Data entries:

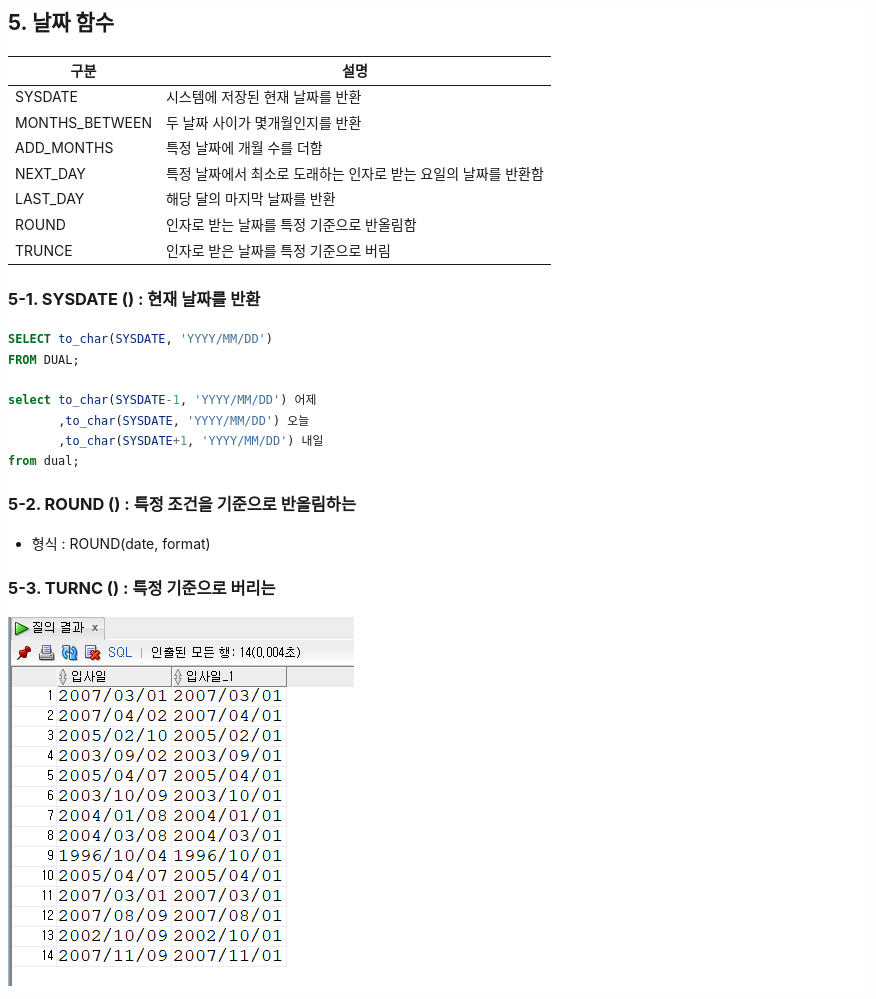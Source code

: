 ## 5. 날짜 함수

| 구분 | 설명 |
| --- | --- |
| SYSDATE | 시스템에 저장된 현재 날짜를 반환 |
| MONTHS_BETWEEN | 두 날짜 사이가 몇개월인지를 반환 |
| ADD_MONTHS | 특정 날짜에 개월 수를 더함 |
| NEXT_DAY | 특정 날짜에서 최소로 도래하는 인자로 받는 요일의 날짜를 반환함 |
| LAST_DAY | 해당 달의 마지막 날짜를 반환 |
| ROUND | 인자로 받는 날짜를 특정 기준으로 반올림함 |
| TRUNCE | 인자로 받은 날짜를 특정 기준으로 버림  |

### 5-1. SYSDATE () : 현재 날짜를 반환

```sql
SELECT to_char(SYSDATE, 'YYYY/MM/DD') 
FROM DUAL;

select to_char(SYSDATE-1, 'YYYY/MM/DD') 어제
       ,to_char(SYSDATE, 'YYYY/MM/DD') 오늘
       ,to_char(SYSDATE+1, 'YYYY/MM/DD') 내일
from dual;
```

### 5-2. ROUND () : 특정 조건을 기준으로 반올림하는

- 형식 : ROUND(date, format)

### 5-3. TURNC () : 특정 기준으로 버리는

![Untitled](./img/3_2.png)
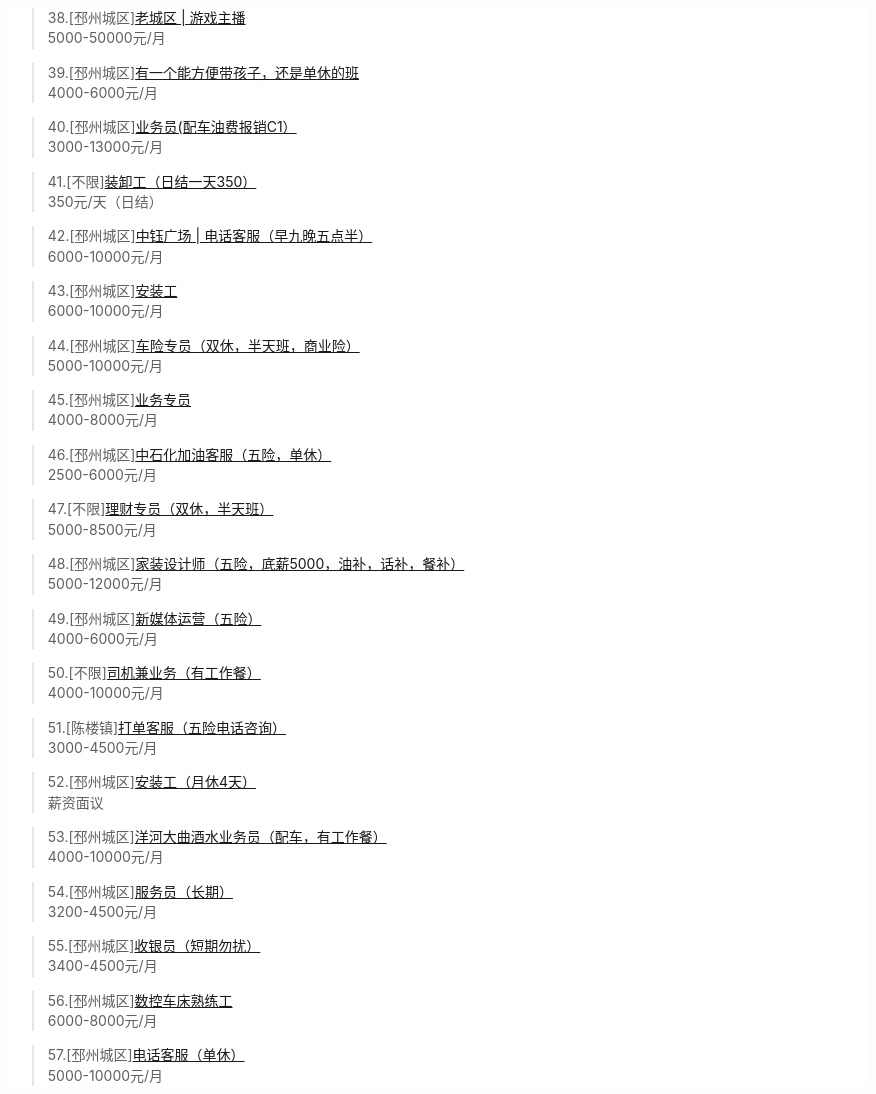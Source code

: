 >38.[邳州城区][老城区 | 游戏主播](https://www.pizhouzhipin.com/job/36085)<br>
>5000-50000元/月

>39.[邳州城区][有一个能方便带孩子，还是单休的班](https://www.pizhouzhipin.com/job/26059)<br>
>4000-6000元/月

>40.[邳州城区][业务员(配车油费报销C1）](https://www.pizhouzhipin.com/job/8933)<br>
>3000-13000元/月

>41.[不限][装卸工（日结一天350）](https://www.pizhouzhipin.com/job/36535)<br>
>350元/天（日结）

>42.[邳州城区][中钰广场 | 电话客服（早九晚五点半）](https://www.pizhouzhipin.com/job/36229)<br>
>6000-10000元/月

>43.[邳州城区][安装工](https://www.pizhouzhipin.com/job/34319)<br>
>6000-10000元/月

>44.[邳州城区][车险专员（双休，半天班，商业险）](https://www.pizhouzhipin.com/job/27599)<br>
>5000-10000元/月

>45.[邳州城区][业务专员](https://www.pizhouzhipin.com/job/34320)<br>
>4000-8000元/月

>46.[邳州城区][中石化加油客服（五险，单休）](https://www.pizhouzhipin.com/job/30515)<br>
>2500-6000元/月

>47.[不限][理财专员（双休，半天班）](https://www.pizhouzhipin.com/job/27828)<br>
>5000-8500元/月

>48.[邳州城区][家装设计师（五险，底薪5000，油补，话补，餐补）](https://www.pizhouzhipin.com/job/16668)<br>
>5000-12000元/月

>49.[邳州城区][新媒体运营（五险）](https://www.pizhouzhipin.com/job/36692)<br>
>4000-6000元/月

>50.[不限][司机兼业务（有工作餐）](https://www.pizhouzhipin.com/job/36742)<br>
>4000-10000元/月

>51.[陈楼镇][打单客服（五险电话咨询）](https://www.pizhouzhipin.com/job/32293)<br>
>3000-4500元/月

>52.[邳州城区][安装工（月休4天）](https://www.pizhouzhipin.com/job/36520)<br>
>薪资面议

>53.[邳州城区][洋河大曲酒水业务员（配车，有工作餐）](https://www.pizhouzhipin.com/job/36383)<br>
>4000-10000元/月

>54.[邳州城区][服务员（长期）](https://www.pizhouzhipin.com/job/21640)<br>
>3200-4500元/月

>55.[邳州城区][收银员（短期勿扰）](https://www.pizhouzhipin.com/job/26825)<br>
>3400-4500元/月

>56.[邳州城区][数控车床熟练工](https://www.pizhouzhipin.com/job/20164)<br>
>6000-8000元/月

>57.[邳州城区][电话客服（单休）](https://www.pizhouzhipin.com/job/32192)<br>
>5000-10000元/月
...
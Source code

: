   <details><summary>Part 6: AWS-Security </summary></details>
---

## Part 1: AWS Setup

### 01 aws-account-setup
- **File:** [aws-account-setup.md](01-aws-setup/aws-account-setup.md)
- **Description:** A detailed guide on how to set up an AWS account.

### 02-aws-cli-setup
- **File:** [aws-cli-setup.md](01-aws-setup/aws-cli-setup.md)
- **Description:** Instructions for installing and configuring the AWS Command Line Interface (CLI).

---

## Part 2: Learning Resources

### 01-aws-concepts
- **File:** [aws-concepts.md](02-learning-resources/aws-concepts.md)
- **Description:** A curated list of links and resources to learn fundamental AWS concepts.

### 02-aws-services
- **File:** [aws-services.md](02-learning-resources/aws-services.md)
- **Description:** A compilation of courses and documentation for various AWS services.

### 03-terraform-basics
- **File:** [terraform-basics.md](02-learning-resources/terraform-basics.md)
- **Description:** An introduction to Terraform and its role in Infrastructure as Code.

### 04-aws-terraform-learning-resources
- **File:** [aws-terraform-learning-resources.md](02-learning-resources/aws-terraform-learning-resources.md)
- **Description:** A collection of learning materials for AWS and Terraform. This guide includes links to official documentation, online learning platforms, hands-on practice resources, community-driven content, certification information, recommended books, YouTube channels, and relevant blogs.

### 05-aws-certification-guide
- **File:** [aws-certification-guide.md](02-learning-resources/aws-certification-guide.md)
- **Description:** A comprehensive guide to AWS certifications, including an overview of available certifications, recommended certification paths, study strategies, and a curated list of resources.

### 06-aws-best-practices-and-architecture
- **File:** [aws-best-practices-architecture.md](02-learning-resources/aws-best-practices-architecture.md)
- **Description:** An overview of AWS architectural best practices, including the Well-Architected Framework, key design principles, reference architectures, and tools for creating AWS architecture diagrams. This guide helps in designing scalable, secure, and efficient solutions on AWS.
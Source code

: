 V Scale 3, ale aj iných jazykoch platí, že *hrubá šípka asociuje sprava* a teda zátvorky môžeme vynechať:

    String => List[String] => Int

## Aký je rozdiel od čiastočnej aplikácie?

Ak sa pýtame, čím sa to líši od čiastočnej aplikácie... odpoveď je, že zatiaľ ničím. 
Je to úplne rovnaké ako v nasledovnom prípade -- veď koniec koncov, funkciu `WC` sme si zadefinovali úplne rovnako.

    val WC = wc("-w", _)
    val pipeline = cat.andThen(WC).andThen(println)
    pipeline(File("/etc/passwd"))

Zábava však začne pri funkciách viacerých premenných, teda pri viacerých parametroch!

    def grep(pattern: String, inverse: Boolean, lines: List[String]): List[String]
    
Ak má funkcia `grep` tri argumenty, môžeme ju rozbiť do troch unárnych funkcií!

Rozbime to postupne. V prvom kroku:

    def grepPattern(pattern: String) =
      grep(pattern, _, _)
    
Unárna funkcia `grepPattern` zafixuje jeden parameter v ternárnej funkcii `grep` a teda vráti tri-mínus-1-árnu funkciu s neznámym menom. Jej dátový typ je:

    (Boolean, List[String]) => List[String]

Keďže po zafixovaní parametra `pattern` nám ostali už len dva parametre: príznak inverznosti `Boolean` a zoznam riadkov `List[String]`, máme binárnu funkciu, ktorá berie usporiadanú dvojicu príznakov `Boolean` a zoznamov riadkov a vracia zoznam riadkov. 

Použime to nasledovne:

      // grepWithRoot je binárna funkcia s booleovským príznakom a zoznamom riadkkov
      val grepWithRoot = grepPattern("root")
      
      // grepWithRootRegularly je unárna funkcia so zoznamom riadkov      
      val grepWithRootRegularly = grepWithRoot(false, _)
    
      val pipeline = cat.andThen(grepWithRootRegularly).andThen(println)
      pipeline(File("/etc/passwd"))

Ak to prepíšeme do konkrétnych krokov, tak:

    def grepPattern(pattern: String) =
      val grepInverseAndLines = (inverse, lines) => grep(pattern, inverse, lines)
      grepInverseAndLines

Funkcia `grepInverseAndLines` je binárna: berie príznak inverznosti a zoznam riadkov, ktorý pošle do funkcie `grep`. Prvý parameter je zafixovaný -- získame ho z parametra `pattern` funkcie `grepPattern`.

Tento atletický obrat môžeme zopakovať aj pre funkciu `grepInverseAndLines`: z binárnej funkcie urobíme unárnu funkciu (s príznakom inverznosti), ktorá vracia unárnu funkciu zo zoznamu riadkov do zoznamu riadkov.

## [DESCRIPTION OF THE TASK]
Would you copy each line of the records that contains "SYSDATE"?

## [RESULT OF THIS EXERCISE]
| SYSDATE | 시스템에 저장된 현재 날짜를 반환 |
### 5-1. SYSDATE () : 현재 날짜를 반환
SELECT to_char(SYSDATE, 'YYYY/MM/DD') 
select to_char(SYSDATE-1, 'YYYY/MM/DD') 어제
       ,to_char(SYSDATE, 'YYYY/MM/DD') 오늘
       ,to_char(SYSDATE+1, 'YYYY/MM/DD') 내일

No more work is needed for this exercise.